0

I am trying to remove some outliers from my data set. I am investigating each variable in the data one at a time. I have constructed boxplots for variables but don't want to remove all the classified outliers, only the most extreme. So I am noting the value on the boxplot that I don't want my variable to exceed and trying to remove rows that correspond to the observations that have a specific column value that exceed the chosen value.

For example, My data set is called milk and one of the variables is called alpha_s1_casein. I thought the following would remove all rows in the data set where the value for alpha_s1_casein is greater than 29:

milk <- milk[milk$alpha_s1_casein < 29,]

In fact it did. The amount of rows in the data frame decreased from 430 to 428. However it has introduced a lot of NA values in noninvolved columns in my data set

Before I ran the above code the amount of NA's were

sum(is.na(milk))

5909 NA values But after performing the above the sum of NA's now returned is

sum(is.na(milk))

75912 NA values.

I don't understand what is going wrong here and why what I'm doing is introducing more NA values than when I started when all I'm trying to do is remove observations if a column value exceeds a certain number.

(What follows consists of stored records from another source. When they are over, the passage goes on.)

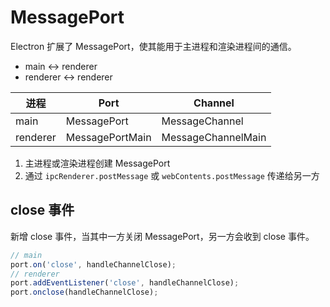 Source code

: # MessagePort

Electron 扩展了 MessagePort，使其能用于主进程和渲染进程间的通信。

- main <-> renderer
- renderer <-> renderer

| 进程     | Port            | Channel            |
| -------- | --------------- | ------------------ |
| main     | MessagePort     | MessageChannel     |
| renderer | MessagePortMain | MessageChannelMain |

1. 主进程或渲染进程创建 MessagePort
2. 通过 `ipcRenderer.postMessage` 或 `webContents.postMessage` 传递给另一方

## close 事件

新增 close 事件，当其中一方关闭 MessagePort，另一方会收到 close 事件。

```js
// main
port.on('close', handleChannelClose);
// renderer
port.addEventListener('close', handleChannelClose);
port.onclose(handleChannelClose);
```
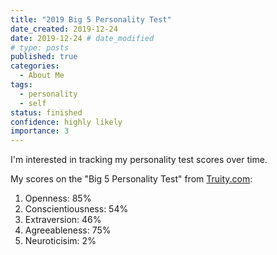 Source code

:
```yaml
---
title: "2019 Big 5 Personality Test"
date_created: 2019-12-24
date: 2019-12-24 # date_modified
# type: posts
published: true
categories:
  - About Me
tags:
  - personality
  - self
status: finished
confidence: highly likely
importance: 3
---
```


I'm interested in tracking my personality test scores over time.

My scores on the "Big 5 Personality Test" from [Truity.com](https://www.truity.com/personality-test/17315/test-results/12497855):
1. Openness: 85%
2. Conscientiousness: 54%
3. Extraversion: 46%
4. Agreeableness: 75%
5. Neuroticisim: 2% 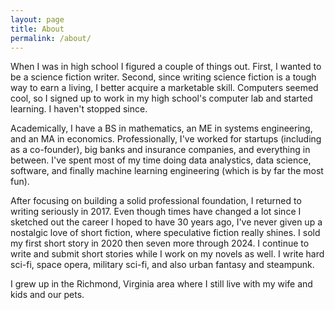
 ```yaml
---
layout: page
title: About
permalink: /about/
---
```


When I was in high school I figured a couple of things out. First, I wanted to be a science fiction writer. Second, since writing science fiction is a tough way to earn a living, I better acquire a marketable skill. Computers seemed cool, so I signed up to work in my high school's computer lab and started learning. I haven't stopped since.

Academically, I have a BS in mathematics, an ME in systems engineering, and an MA in economics. Professionally, I've worked for startups (including as a co-founder), big banks and insurance companies, and everything in between. I've spent most of my time doing data analystics, data science, software, and finally machine learning engineering (which is by far the most fun).

After focusing on building a solid professional foundation, I returned to writing seriously in 2017. Even though times have changed a lot since I sketched out the career I hoped to have 30 years ago, I've never given up a nostalgic love of short fiction, where speculative fiction really shines. I sold my first short story in 2020 then seven more through 2024. I continue to write and submit short stories while I work on my novels as well. I write hard sci-fi, space opera, military sci-fi, and also urban fantasy and steampunk. 

I grew up in the Richmond, Virginia area where I still live with my wife and kids and our pets. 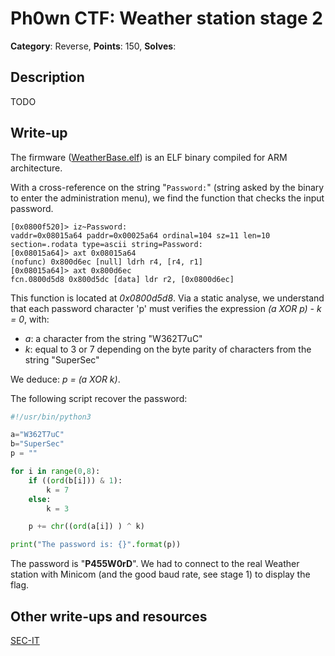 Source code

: # Ph0wn CTF: Weather station stage 2

**Category**: Reverse, **Points**: 150, **Solves**:

## Description

TODO

## Write-up

The firmware ([WeatherBase.elf](./WeatherBase.elf)) is an ELF
binary compiled for ARM architecture.

With a cross-reference on the string "``Password:``" (string asked by the
binary to enter the administration menu), we find the function that checks
the input password.

```
[0x0800f520]> iz~Password:
vaddr=0x08015a64 paddr=0x00025a64 ordinal=104 sz=11 len=10 section=.rodata type=ascii string=Password: 
[0x08015a64]> axt 0x08015a64
(nofunc) 0x800d6ec [null] ldrh r4, [r4, r1] 
[0x08015a64]> axt 0x800d6ec
fcn.0800d5d8 0x800d5dc [data] ldr r2, [0x0800d6ec]
```

This function is located at *0x0800d5d8*. Via a static analyse, we
understand that each password character 'p' must verifies the expression
*(a XOR p) - k = 0*, with:

- *a*: a character from the string "W362T7uC"
- *k*: equal to 3 or 7 depending on the byte parity of characters from the
  string "SuperSec"

We deduce: *p = (a XOR k)*.

The following script recover the password:

```python
#!/usr/bin/python3

a="W362T7uC"
b="SuperSec"
p = ""

for i in range(0,8):
    if ((ord(b[i])) & 1):
        k = 7
    else:
        k = 3

    p += chr((ord(a[i]) ) ^ k)

print("The password is: {}".format(p))
```

The password is "**P455W0rD**". We had to connect to the real Weather
station with Minicom (and the good baud rate, see stage 1) to display the
flag.

## Other write-ups and resources

[SEC-IT](https://blog.sec-it-solutions.fr/write-up/2017/12/05/jla-writeup-ph0wn-1.html)

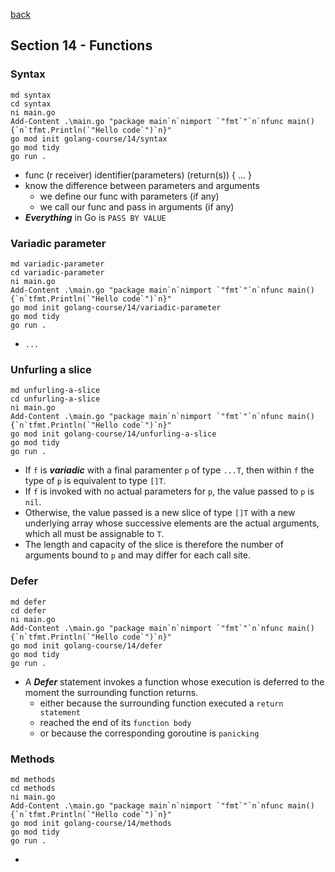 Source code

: [back](../LOCAL_NOTES.md)

## Section 14 - Functions
### Syntax
```
md syntax
cd syntax
ni main.go
Add-Content .\main.go "package main`n`nimport `"fmt`"`n`nfunc main() {`n`tfmt.Println(`"Hello code`")`n}"
go mod init golang-course/14/syntax
go mod tidy
go run .
```
- func (r receiver) identifier(parameters) (return(s)) { ... }
- know the difference between parameters and arguments
  - we define our func with parameters (if any)
  - we call our func and pass in arguments (if any)
- ***Everything*** in Go is `PASS BY VALUE`
### Variadic parameter
```
md variadic-parameter
cd variadic-parameter
ni main.go
Add-Content .\main.go "package main`n`nimport `"fmt`"`n`nfunc main() {`n`tfmt.Println(`"Hello code`")`n}"
go mod init golang-course/14/variadic-parameter
go mod tidy
go run .
```
- `...`
### Unfurling a slice
```
md unfurling-a-slice
cd unfurling-a-slice
ni main.go
Add-Content .\main.go "package main`n`nimport `"fmt`"`n`nfunc main() {`n`tfmt.Println(`"Hello code`")`n}"
go mod init golang-course/14/unfurling-a-slice
go mod tidy
go run .
```
- If `f` is ***variadic*** with a final paramenter `p` of type `...T`, then within `f` the type of `p` is equivalent to type `[]T`.
- If `f` is invoked with no actual parameters for `p`, the value passed to `p` is `nil`.
- Otherwise, the value passed is a new slice of type `[]T` with a new underlying array whose successive elements are the actual arguments, which all must be assignable to `T`.
- The length and capacity of the slice is therefore the number of arguments bound to `p` and may differ for each call site.
### Defer
```
md defer
cd defer
ni main.go
Add-Content .\main.go "package main`n`nimport `"fmt`"`n`nfunc main() {`n`tfmt.Println(`"Hello code`")`n}"
go mod init golang-course/14/defer
go mod tidy
go run .
```
- A ***Defer*** statement invokes a function whose execution is deferred to the moment the surrounding function returns.
  - either because the surrounding function executed a `return statement`
  - reached the end of its `function body`
  - or because the corresponding goroutine is `panicking` 
### Methods
```
md methods
cd methods
ni main.go
Add-Content .\main.go "package main`n`nimport `"fmt`"`n`nfunc main() {`n`tfmt.Println(`"Hello code`")`n}"
go mod init golang-course/14/methods
go mod tidy
go run .
```
-  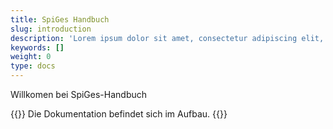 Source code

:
 ```yaml
---
title: SpiGes Handbuch
slug: introduction
description: 'Lorem ipsum dolor sit amet, consectetur adipiscing elit, sed do eiusmod tempor incididunt ut labore et dolore magna aliqua.'
keywords: []
weight: 0
type: docs
---
```


Willkomen bei SpiGes-Handbuch

{{<alert color="info">}}
Die Dokumentation befindet sich im Aufbau.
{{</alert>}}
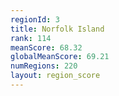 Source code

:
 ```yaml
---
regionId: 3
title: Norfolk Island
rank: 114
meanScore: 68.32
globalMeanScore: 69.21
numRegions: 220
layout: region_score
---
```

Can anyone help? I'm desperate

Phil
  • 7,287
  • 3
  • 36
  • 66
daisy
  • 61
  • 1
  • 6
  • I'd recommend using `dplyr` tools as they are more explicit in what you are doing: `dplyr::filter(milk, alpha_s1_casein < 29)`, – Phil Feb 26 '21 at 15:12

1 Answers1

0

Without using additional packages, to remove all rows in the data set where the value for alpha_s1_casein is greater than 29, you can just do this:

milk <- milk[-which(milk$alpha_s1_casein > 29),]
bricx
  • 593
  • 4
  • 18